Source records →
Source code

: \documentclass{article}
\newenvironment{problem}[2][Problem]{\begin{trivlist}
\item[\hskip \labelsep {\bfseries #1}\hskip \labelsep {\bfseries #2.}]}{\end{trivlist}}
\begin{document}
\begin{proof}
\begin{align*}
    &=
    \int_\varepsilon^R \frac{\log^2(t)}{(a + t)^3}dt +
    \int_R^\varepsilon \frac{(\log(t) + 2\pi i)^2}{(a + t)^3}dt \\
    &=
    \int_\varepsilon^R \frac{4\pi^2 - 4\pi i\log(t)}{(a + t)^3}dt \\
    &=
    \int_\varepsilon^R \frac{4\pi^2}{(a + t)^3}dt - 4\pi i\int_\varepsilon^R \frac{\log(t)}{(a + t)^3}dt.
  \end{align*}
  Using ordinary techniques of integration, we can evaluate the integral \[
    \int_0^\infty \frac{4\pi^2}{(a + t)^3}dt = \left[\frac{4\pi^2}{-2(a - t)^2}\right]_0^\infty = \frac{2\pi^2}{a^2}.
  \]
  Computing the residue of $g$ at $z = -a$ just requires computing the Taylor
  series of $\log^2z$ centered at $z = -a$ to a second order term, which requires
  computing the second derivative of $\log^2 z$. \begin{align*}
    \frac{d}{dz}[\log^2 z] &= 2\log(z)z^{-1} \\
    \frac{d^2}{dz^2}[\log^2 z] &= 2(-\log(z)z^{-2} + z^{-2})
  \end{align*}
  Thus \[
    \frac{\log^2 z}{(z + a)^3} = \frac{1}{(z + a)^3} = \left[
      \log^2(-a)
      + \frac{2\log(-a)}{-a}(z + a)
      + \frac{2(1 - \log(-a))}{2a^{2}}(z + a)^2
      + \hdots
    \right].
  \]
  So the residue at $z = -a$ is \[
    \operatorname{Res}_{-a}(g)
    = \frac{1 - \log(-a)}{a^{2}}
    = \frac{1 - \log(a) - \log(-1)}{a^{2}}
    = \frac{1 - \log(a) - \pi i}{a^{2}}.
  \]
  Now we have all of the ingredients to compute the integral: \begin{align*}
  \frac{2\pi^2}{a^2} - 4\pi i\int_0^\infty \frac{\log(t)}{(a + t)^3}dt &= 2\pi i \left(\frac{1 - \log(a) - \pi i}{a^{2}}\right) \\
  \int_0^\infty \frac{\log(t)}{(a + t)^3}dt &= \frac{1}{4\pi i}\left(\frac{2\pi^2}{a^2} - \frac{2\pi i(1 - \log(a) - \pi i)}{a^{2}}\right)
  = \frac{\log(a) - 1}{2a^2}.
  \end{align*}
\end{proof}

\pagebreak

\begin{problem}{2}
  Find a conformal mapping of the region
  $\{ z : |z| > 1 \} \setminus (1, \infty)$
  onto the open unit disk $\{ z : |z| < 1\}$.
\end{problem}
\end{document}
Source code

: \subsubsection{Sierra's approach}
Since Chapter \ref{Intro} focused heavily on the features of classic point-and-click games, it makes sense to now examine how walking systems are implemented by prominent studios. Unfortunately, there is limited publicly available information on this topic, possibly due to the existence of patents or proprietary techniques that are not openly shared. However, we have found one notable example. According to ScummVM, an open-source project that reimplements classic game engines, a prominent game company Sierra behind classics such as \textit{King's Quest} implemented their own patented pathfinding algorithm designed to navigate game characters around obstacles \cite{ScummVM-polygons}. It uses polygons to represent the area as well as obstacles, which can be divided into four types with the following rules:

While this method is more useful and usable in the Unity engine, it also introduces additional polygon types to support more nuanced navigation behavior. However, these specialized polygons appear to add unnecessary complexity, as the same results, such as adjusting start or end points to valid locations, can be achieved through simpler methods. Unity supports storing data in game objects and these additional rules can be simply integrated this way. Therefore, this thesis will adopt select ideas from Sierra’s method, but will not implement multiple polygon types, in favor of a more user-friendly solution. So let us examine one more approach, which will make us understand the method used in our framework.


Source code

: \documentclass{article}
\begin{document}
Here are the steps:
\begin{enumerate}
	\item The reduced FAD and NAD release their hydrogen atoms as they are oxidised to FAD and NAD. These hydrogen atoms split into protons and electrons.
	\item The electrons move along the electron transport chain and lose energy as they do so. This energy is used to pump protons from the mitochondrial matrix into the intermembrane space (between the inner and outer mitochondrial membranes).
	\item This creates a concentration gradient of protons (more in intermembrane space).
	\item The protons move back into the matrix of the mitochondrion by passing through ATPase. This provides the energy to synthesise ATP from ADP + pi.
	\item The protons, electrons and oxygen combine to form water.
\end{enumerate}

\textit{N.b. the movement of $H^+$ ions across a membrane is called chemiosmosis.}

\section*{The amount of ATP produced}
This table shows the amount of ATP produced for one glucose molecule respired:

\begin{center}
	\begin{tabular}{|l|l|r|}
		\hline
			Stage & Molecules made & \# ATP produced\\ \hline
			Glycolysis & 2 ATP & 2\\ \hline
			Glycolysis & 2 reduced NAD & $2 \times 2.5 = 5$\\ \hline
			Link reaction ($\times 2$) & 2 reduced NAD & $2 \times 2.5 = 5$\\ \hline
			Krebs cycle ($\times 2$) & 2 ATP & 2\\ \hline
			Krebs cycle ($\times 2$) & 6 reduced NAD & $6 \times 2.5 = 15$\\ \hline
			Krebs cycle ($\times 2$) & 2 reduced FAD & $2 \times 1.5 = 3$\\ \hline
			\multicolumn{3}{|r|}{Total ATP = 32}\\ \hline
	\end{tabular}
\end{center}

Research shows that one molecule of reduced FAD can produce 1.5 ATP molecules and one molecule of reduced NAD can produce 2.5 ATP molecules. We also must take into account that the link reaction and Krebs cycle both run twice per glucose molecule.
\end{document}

Action item →
Every entry, from the first line to the last, should be retyped exactly.

Written response →
Source code

: \documentclass{article}
\newenvironment{problem}[2][Problem]{\begin{trivlist}
\item[\hskip \labelsep {\bfseries #1}\hskip \labelsep {\bfseries #2.}]}{\end{trivlist}}
\begin{document}
\begin{proof}
\begin{align*}
    &=
    \int_\varepsilon^R \frac{\log^2(t)}{(a + t)^3}dt +
    \int_R^\varepsilon \frac{(\log(t) + 2\pi i)^2}{(a + t)^3}dt \\
    &=
    \int_\varepsilon^R \frac{4\pi^2 - 4\pi i\log(t)}{(a + t)^3}dt \\
    &=
    \int_\varepsilon^R \frac{4\pi^2}{(a + t)^3}dt - 4\pi i\int_\varepsilon^R \frac{\log(t)}{(a + t)^3}dt.
  \end{align*}
  Using ordinary techniques of integration, we can evaluate the integral \[
    \int_0^\infty \frac{4\pi^2}{(a + t)^3}dt = \left[\frac{4\pi^2}{-2(a - t)^2}\right]_0^\infty = \frac{2\pi^2}{a^2}.
  \]
  Computing the residue of $g$ at $z = -a$ just requires computing the Taylor
  series of $\log^2z$ centered at $z = -a$ to a second order term, which requires
  computing the second derivative of $\log^2 z$. \begin{align*}
    \frac{d}{dz}[\log^2 z] &= 2\log(z)z^{-1} \\
    \frac{d^2}{dz^2}[\log^2 z] &= 2(-\log(z)z^{-2} + z^{-2})
  \end{align*}
  Thus \[
    \frac{\log^2 z}{(z + a)^3} = \frac{1}{(z + a)^3} = \left[
      \log^2(-a)
      + \frac{2\log(-a)}{-a}(z + a)
      + \frac{2(1 - \log(-a))}{2a^{2}}(z + a)^2
      + \hdots
    \right].
  \]
  So the residue at $z = -a$ is \[
    \operatorname{Res}_{-a}(g)
    = \frac{1 - \log(-a)}{a^{2}}
    = \frac{1 - \log(a) - \log(-1)}{a^{2}}
    = \frac{1 - \log(a) - \pi i}{a^{2}}.
  \]
  Now we have all of the ingredients to compute the integral: \begin{align*}
  \frac{2\pi^2}{a^2} - 4\pi i\int_0^\infty \frac{\log(t)}{(a + t)^3}dt &= 2\pi i \left(\frac{1 - \log(a) - \pi i}{a^{2}}\right) \\
  \int_0^\infty \frac{\log(t)}{(a + t)^3}dt &= \frac{1}{4\pi i}\left(\frac{2\pi^2}{a^2} - \frac{2\pi i(1 - \log(a) - \pi i)}{a^{2}}\right)
  = \frac{\log(a) - 1}{2a^2}.
  \end{align*}
\end{proof}

\pagebreak

\begin{problem}{2}
  Find a conformal mapping of the region
  $\{ z : |z| > 1 \} \setminus (1, \infty)$
  onto the open unit disk $\{ z : |z| < 1\}$.
\end{problem}
\end{document}
Source code

: \subsubsection{Sierra's approach}
Since Chapter \ref{Intro} focused heavily on the features of classic point-and-click games, it makes sense to now examine how walking systems are implemented by prominent studios. Unfortunately, there is limited publicly available information on this topic, possibly due to the existence of patents or proprietary techniques that are not openly shared. However, we have found one notable example. According to ScummVM, an open-source project that reimplements classic game engines, a prominent game company Sierra behind classics such as \textit{King's Quest} implemented their own patented pathfinding algorithm designed to navigate game characters around obstacles \cite{ScummVM-polygons}. It uses polygons to represent the area as well as obstacles, which can be divided into four types with the following rules:

While this method is more useful and usable in the Unity engine, it also introduces additional polygon types to support more nuanced navigation behavior. However, these specialized polygons appear to add unnecessary complexity, as the same results, such as adjusting start or end points to valid locations, can be achieved through simpler methods. Unity supports storing data in game objects and these additional rules can be simply integrated this way. Therefore, this thesis will adopt select ideas from Sierra’s method, but will not implement multiple polygon types, in favor of a more user-friendly solution. So let us examine one more approach, which will make us understand the method used in our framework.


Source code

: \documentclass{article}
\begin{document}
Here are the steps:
\begin{enumerate}
	\item The reduced FAD and NAD release their hydrogen atoms as they are oxidised to FAD and NAD. These hydrogen atoms split into protons and electrons.
	\item The electrons move along the electron transport chain and lose energy as they do so. This energy is used to pump protons from the mitochondrial matrix into the intermembrane space (between the inner and outer mitochondrial membranes).
	\item This creates a concentration gradient of protons (more in intermembrane space).
	\item The protons move back into the matrix of the mitochondrion by passing through ATPase. This provides the energy to synthesise ATP from ADP + pi.
	\item The protons, electrons and oxygen combine to form water.
\end{enumerate}

\textit{N.b. the movement of $H^+$ ions across a membrane is called chemiosmosis.}

\section*{The amount of ATP produced}
This table shows the amount of ATP produced for one glucose molecule respired:

\begin{center}
	\begin{tabular}{|l|l|r|}
		\hline
			Stage & Molecules made & \# ATP produced\\ \hline
			Glycolysis & 2 ATP & 2\\ \hline
			Glycolysis & 2 reduced NAD & $2 \times 2.5 = 5$\\ \hline
			Link reaction ($\times 2$) & 2 reduced NAD & $2 \times 2.5 = 5$\\ \hline
			Krebs cycle ($\times 2$) & 2 ATP & 2\\ \hline
			Krebs cycle ($\times 2$) & 6 reduced NAD & $6 \times 2.5 = 15$\\ \hline
			Krebs cycle ($\times 2$) & 2 reduced FAD & $2 \times 1.5 = 3$\\ \hline
			\multicolumn{3}{|r|}{Total ATP = 32}\\ \hline
	\end{tabular}
\end{center}

Research shows that one molecule of reduced FAD can produce 1.5 ATP molecules and one molecule of reduced NAD can produce 2.5 ATP molecules. We also must take into account that the link reaction and Krebs cycle both run twice per glucose molecule.
\end{document}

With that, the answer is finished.